• Extracted records:
--
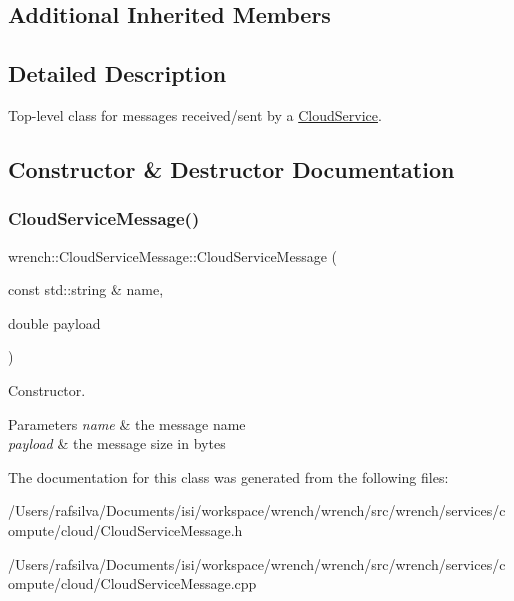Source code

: \subsection*{Additional Inherited Members}


\subsection{Detailed Description}
Top-\/level class for messages received/sent by a \hyperlink{classwrench_1_1_cloud_service}{Cloud\+Service}. 

\subsection{Constructor \& Destructor Documentation}
\mbox{\label{classwrench_1_1_cloud_service_message_a6092eea84d989b5ff4df06db6db5927d}} 
\subsubsection{\texorpdfstring{Cloud\+Service\+Message()}{CloudServiceMessage()}}
{\footnotesize\ttfamily wrench\+::\+Cloud\+Service\+Message\+::\+Cloud\+Service\+Message (\begin{DoxyParamCaption}\item[{const std\+::string \&}]{name,  }\item[{double}]{payload }\end{DoxyParamCaption})\hspace{0.3cm}{\ttfamily [protected]}}



Constructor. 


\begin{DoxyParams}{Parameters}
{\em name} & the message name \\
\hline
{\em payload} & the message size in bytes \\
\hline
\end{DoxyParams}


The documentation for this class was generated from the following files\+:\begin{DoxyCompactItemize}
\item 
/\+Users/rafsilva/\+Documents/isi/workspace/wrench/wrench/src/wrench/services/compute/cloud/Cloud\+Service\+Message.\+h\item 
/\+Users/rafsilva/\+Documents/isi/workspace/wrench/wrench/src/wrench/services/compute/cloud/Cloud\+Service\+Message.\+cpp\end{DoxyCompactItemize}

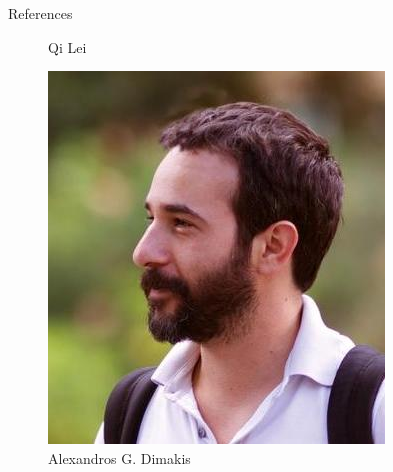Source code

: \documentclass{beamer}
\begin{document}
\begin{frame}{References}
\begin{figure}
\begin{minipage}[t]{.2\paperwidth}
        \caption{Qi Lei}
    \end{minipage}
    \begin{minipage}[t]{.2\paperwidth}
        \centering
        \includegraphics[width=\textwidth]{res/alexdimakis_sm.jpg}
        \caption{Alexandros G. Dimakis}
    \end{minipage}
    \begin{minipage}[t]{.2\paperwidth}
        \centering

\end{minipage}
\end{figure}
\end{frame}
\end{document}
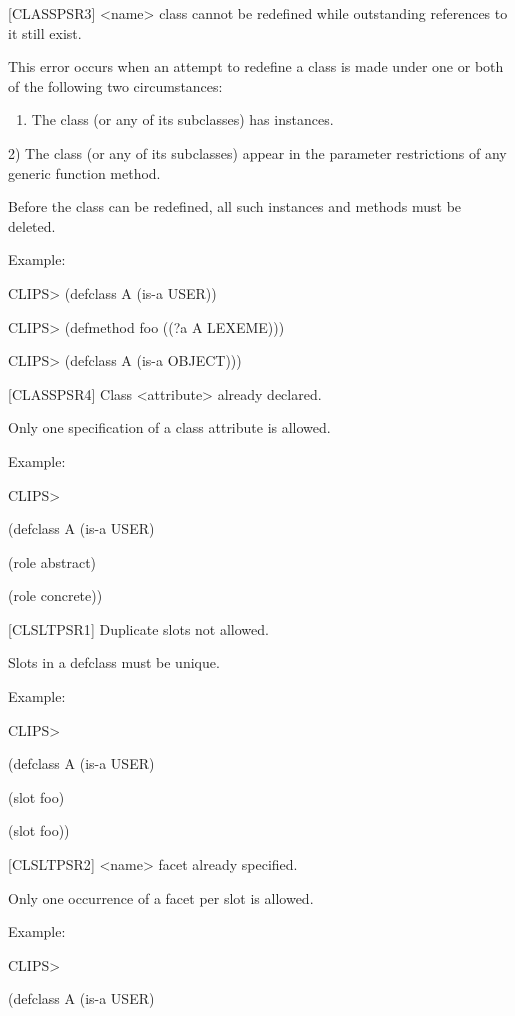 \documentclass[letterpaper,10pt,english]{sphinxmanual}
\begin{document}
{[}CLASSPSR3{]} \textless{}name\textgreater{} class cannot be redefined while outstanding
references to it still exist.

This error occurs when an attempt to redefine a class is made under one
or both of the following two circumstances:
\begin{enumerate}
\def\theenumi{\arabic{enumi}}
\def\labelenumi{\theenumi )}
\makeatletter\def\p@enumii{\p@enumi \theenumi )}\makeatother
\item {} 
The class (or any of its subclasses) has instances.

\end{enumerate}

2) The class (or any of its subclasses) appear in the parameter
restrictions of any generic function method.

Before the class can be redefined, all such instances and methods must
be deleted.

Example:

CLIPS\textgreater{} (defclass A (is-a USER))

CLIPS\textgreater{} (defmethod foo ((?a A LEXEME)))

CLIPS\textgreater{} (defclass A (is-a OBJECT)))

{[}CLASSPSR4{]} Class \textless{}attribute\textgreater{} already declared.

Only one specification of a class attribute is allowed.

Example:

CLIPS\textgreater{}

(defclass A (is-a USER)

(role abstract)

(role concrete))

{[}CLSLTPSR1{]} Duplicate slots not allowed.

Slots in a defclass must be unique.

Example:

CLIPS\textgreater{}

(defclass A (is-a USER)

(slot foo)

(slot foo))

{[}CLSLTPSR2{]} \textless{}name\textgreater{} facet already specified.

Only one occurrence of a facet per slot is allowed.

Example:

CLIPS\textgreater{}

(defclass A (is-a USER)
\end{document}
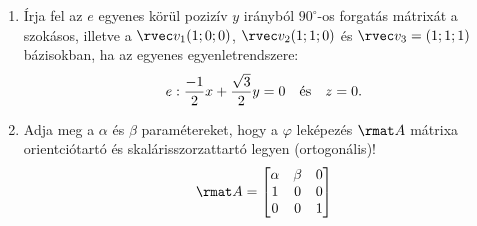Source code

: \documentclass[a4paper, 12pt]{scrartcl}
\begin{document}
\begin{enumerate}
  \item Írja fel az $e$ egyenes körül pozizív $y$ irányból $90^\circ$-os
        forgatás mátrixát a szokásos, illetve a $\rvec v_1(1; 0; 0)$,
        $\rvec v_2(1; 1; 0)$ és $\rvec v_3 = (1; 1; 1)$ bázisokban, ha az
        egyenes egyenletrendszere:
        $$
          e:
          \frac{-1}{2} x + \frac{\sqrt{3}}{2} y = 0
          \quad \text{és} \quad
          z = 0
          \text.
        $$

  \item Adja meg a $\alpha$ és $\beta$ paramétereket, hogy a $\varphi$ leképezés
        $\rmat A$ mátrixa orientciótartó és skalárisszorzattartó legyen
        (ortogonális)!
        $$
          \rmat A = \begin{bmatrix}
            \alpha & \beta & 0 \\
            1      & 0     & 0 \\
            0      & 0     & 1
          \end{bmatrix}
        $$
\end{enumerate}
\end{document}
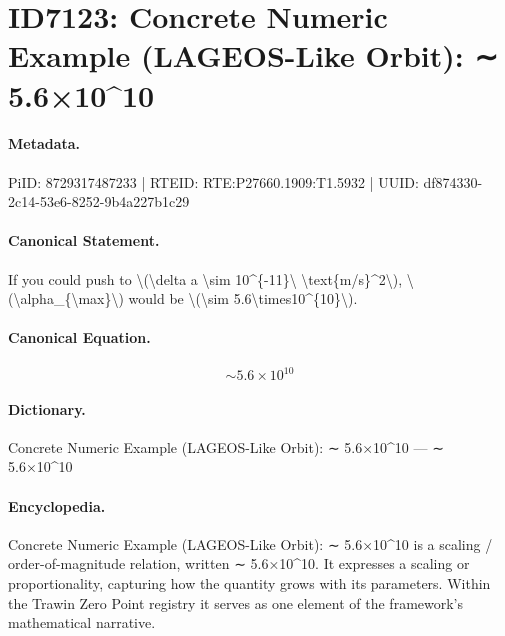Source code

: \section*{ID7123: Concrete Numeric Example (LAGEOS-Like Orbit): ∼ 5.6×10\textasciicircum{}10}
\paragraph{Metadata.}
PiID: 8729317487233 | RTEID: RTE:P27660.1909:T1.5932 | UUID: df874330-2c14-53e6-8252-9b4a227b1c29

\paragraph{Canonical Statement.}
If you could push to \textbackslash{}(\textbackslash{}delta a \textbackslash{}sim 10\textasciicircum{}\{-11\}\textbackslash{} \textbackslash{}text\{m/s\}\textasciicircum{}2\textbackslash{}), \textbackslash{}(\textbackslash{}alpha\_\{\textbackslash{}max\}\textbackslash{}) would be \textbackslash{}(\textbackslash{}sim 5.6\textbackslash{}times10\textasciicircum{}\{10\}\textbackslash{}).

\paragraph{Canonical Equation.}
\[
\sim 5.6\times10^{10}
\]

\paragraph{Dictionary.}
Concrete Numeric Example (LAGEOS-Like Orbit): ∼ 5.6×10\textasciicircum{}10 — ∼ 5.6×10\textasciicircum{}10

\paragraph{Encyclopedia.}
Concrete Numeric Example (LAGEOS-Like Orbit): ∼ 5.6×10\textasciicircum{}10 is a scaling / order-of-magnitude relation, written ∼ 5.6×10\textasciicircum{}10. It expresses a scaling or proportionality, capturing how the quantity grows with its parameters. Within the Trawin Zero Point registry it serves as one element of the framework's mathematical narrative.
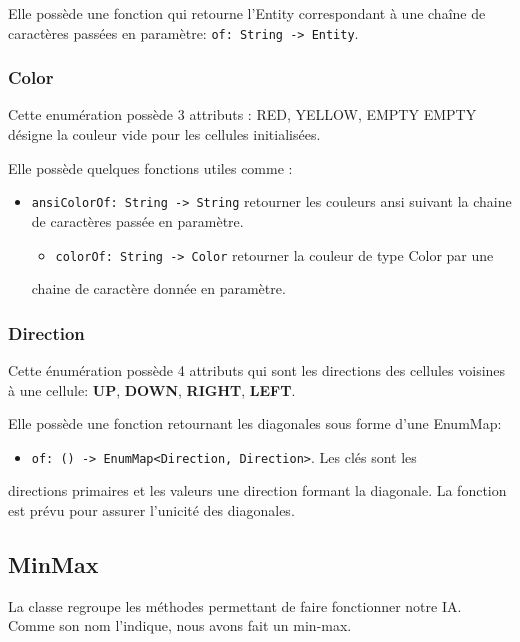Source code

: \documentclass[11pt]{article}
\begin{document}
Elle possède une fonction qui retourne l'Entity correspondant à une
chaîne de caractères passées en paramètre: \texttt{of: String -> Entity}.

\subsubsection{Color\label{org45b2bfc}}
\label{sec:orgfca40d5}

Cette enumération possède 3 attributs : RED, YELLOW, EMPTY
EMPTY désigne la couleur vide pour les cellules initialisées.

Elle possède quelques fonctions utiles comme :

\begin{itemize}
\item \texttt{ansiColorOf: String -> String} retourner les couleurs ansi suivant la
chaine de caractères passée en paramètre.
\begin{itemize}
\item \texttt{colorOf: String -> Color} retourner la couleur de type Color par une
\end{itemize}
chaine de caractère donnée en paramètre.
\end{itemize}

\subsubsection{Direction\label{org5f5588b}}
\label{sec:org4e6396d}

Cette énumération possède 4 attributs qui sont les directions des
cellules voisines à une cellule: \textbf{UP}, \textbf{DOWN}, \textbf{RIGHT}, \textbf{LEFT}.

Elle possède une fonction retournant les diagonales sous forme d'une
EnumMap:

\begin{itemize}
\item \texttt{of: () -> EnumMap<Direction, Direction>}. Les clés sont les
\end{itemize}
directions primaires et les valeurs une direction formant la
diagonale. La fonction est prévu pour assurer l'unicité des diagonales.

\subsection{MinMax}
\label{sec:orgd3873b0}

La classe regroupe les méthodes permettant de faire fonctionner notre
IA. Comme son nom l'indique, nous avons fait un min-max.\\
\end{document}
--
• Activity:
Repeat every entry above exactly; images stay out of the copy.

• Output:
Source code

: \subsection*{Additional Inherited Members}


\subsection{Detailed Description}
Top-\/level class for messages received/sent by a \hyperlink{classwrench_1_1_cloud_service}{Cloud\+Service}. 

\subsection{Constructor \& Destructor Documentation}
\mbox{\label{classwrench_1_1_cloud_service_message_a6092eea84d989b5ff4df06db6db5927d}} 
\subsubsection{\texorpdfstring{Cloud\+Service\+Message()}{CloudServiceMessage()}}
{\footnotesize\ttfamily wrench\+::\+Cloud\+Service\+Message\+::\+Cloud\+Service\+Message (\begin{DoxyParamCaption}\item[{const std\+::string \&}]{name,  }\item[{double}]{payload }\end{DoxyParamCaption})\hspace{0.3cm}{\ttfamily [protected]}}



Constructor. 


\begin{DoxyParams}{Parameters}
{\em name} & the message name \\
\hline
{\em payload} & the message size in bytes \\
\hline
\end{DoxyParams}


The documentation for this class was generated from the following files\+:\begin{DoxyCompactItemize}
\item 
/\+Users/rafsilva/\+Documents/isi/workspace/wrench/wrench/src/wrench/services/compute/cloud/Cloud\+Service\+Message.\+h\item 
/\+Users/rafsilva/\+Documents/isi/workspace/wrench/wrench/src/wrench/services/compute/cloud/Cloud\+Service\+Message.\+cpp\end{DoxyCompactItemize}

Source code

: \documentclass{beamer}
\begin{document}
\begin{frame}{References}
\begin{figure}
\begin{minipage}[t]{.2\paperwidth}
        \caption{Qi Lei}
    \end{minipage}
    \begin{minipage}[t]{.2\paperwidth}
        \centering
        \includegraphics[width=\textwidth]{res/alexdimakis_sm.jpg}
        \caption{Alexandros G. Dimakis}
    \end{minipage}
    \begin{minipage}[t]{.2\paperwidth}
        \centering

\end{minipage}
\end{figure}
\end{frame}
\end{document}
 \documentclass[letterpaper,10pt,english]{sphinxmanual}
\begin{document}
{[}CLASSPSR3{]} \textless{}name\textgreater{} class cannot be redefined while outstanding
references to it still exist.

This error occurs when an attempt to redefine a class is made under one
or both of the following two circumstances:
\begin{enumerate}
\def\theenumi{\arabic{enumi}}
\def\labelenumi{\theenumi )}
\makeatletter\def\p@enumii{\p@enumi \theenumi )}\makeatother
\item {} 
The class (or any of its subclasses) has instances.

\end{enumerate}

2) The class (or any of its subclasses) appear in the parameter
restrictions of any generic function method.

Before the class can be redefined, all such instances and methods must
be deleted.

Example:

CLIPS\textgreater{} (defclass A (is-a USER))

CLIPS\textgreater{} (defmethod foo ((?a A LEXEME)))

CLIPS\textgreater{} (defclass A (is-a OBJECT)))

{[}CLASSPSR4{]} Class \textless{}attribute\textgreater{} already declared.

Only one specification of a class attribute is allowed.

Example:

CLIPS\textgreater{}

(defclass A (is-a USER)

(role abstract)

(role concrete))

{[}CLSLTPSR1{]} Duplicate slots not allowed.

Slots in a defclass must be unique.

Example:

CLIPS\textgreater{}

(defclass A (is-a USER)

(slot foo)

(slot foo))

{[}CLSLTPSR2{]} \textless{}name\textgreater{} facet already specified.

Only one occurrence of a facet per slot is allowed.

Example:

CLIPS\textgreater{}

(defclass A (is-a USER)
\end{document}
Source code

: \documentclass[a4paper, 12pt]{scrartcl}
\begin{document}
\begin{enumerate}
  \item Írja fel az $e$ egyenes körül pozizív $y$ irányból $90^\circ$-os
        forgatás mátrixát a szokásos, illetve a $\rvec v_1(1; 0; 0)$,
        $\rvec v_2(1; 1; 0)$ és $\rvec v_3 = (1; 1; 1)$ bázisokban, ha az
        egyenes egyenletrendszere:
        $$
          e:
          \frac{-1}{2} x + \frac{\sqrt{3}}{2} y = 0
          \quad \text{és} \quad
          z = 0
          \text.
        $$

  \item Adja meg a $\alpha$ és $\beta$ paramétereket, hogy a $\varphi$ leképezés
        $\rmat A$ mátrixa orientciótartó és skalárisszorzattartó legyen
        (ortogonális)!
        $$
          \rmat A = \begin{bmatrix}
            \alpha & \beta & 0 \\
            1      & 0     & 0 \\
            0      & 0     & 1
          \end{bmatrix}
        $$
\end{enumerate}
\end{document}
Source code

: \section*{ID7123: Concrete Numeric Example (LAGEOS-Like Orbit): ∼ 5.6×10\textasciicircum{}10}
\paragraph{Metadata.}
PiID: 8729317487233 | RTEID: RTE:P27660.1909:T1.5932 | UUID: df874330-2c14-53e6-8252-9b4a227b1c29

\paragraph{Canonical Statement.}
If you could push to \textbackslash{}(\textbackslash{}delta a \textbackslash{}sim 10\textasciicircum{}\{-11\}\textbackslash{} \textbackslash{}text\{m/s\}\textasciicircum{}2\textbackslash{}), \textbackslash{}(\textbackslash{}alpha\_\{\textbackslash{}max\}\textbackslash{}) would be \textbackslash{}(\textbackslash{}sim 5.6\textbackslash{}times10\textasciicircum{}\{10\}\textbackslash{}).

\paragraph{Canonical Equation.}
\[
\sim 5.6\times10^{10}
\]

\paragraph{Dictionary.}
Concrete Numeric Example (LAGEOS-Like Orbit): ∼ 5.6×10\textasciicircum{}10 — ∼ 5.6×10\textasciicircum{}10

\paragraph{Encyclopedia.}
Concrete Numeric Example (LAGEOS-Like Orbit): ∼ 5.6×10\textasciicircum{}10 is a scaling / order-of-magnitude relation, written ∼ 5.6×10\textasciicircum{}10. It expresses a scaling or proportionality, capturing how the quantity grows with its parameters. Within the Trawin Zero Point registry it serves as one element of the framework's mathematical narrative.
Source code

: \documentclass[11pt]{article}
\begin{document}
Elle possède une fonction qui retourne l'Entity correspondant à une
chaîne de caractères passées en paramètre: \texttt{of: String -> Entity}.

\subsubsection{Color\label{org45b2bfc}}
\label{sec:orgfca40d5}

Cette enumération possède 3 attributs : RED, YELLOW, EMPTY
EMPTY désigne la couleur vide pour les cellules initialisées.

Elle possède quelques fonctions utiles comme :

\begin{itemize}
\item \texttt{ansiColorOf: String -> String} retourner les couleurs ansi suivant la
chaine de caractères passée en paramètre.
\begin{itemize}
\item \texttt{colorOf: String -> Color} retourner la couleur de type Color par une
\end{itemize}
chaine de caractère donnée en paramètre.
\end{itemize}

\subsubsection{Direction\label{org5f5588b}}
\label{sec:org4e6396d}

Cette énumération possède 4 attributs qui sont les directions des
cellules voisines à une cellule: \textbf{UP}, \textbf{DOWN}, \textbf{RIGHT}, \textbf{LEFT}.

Elle possède une fonction retournant les diagonales sous forme d'une
EnumMap:

\begin{itemize}
\item \texttt{of: () -> EnumMap<Direction, Direction>}. Les clés sont les
\end{itemize}
directions primaires et les valeurs une direction formant la
diagonale. La fonction est prévu pour assurer l'unicité des diagonales.

\subsection{MinMax}
\label{sec:orgd3873b0}

La classe regroupe les méthodes permettant de faire fonctionner notre
IA. Comme son nom l'indique, nous avons fait un min-max.\\
\end{document}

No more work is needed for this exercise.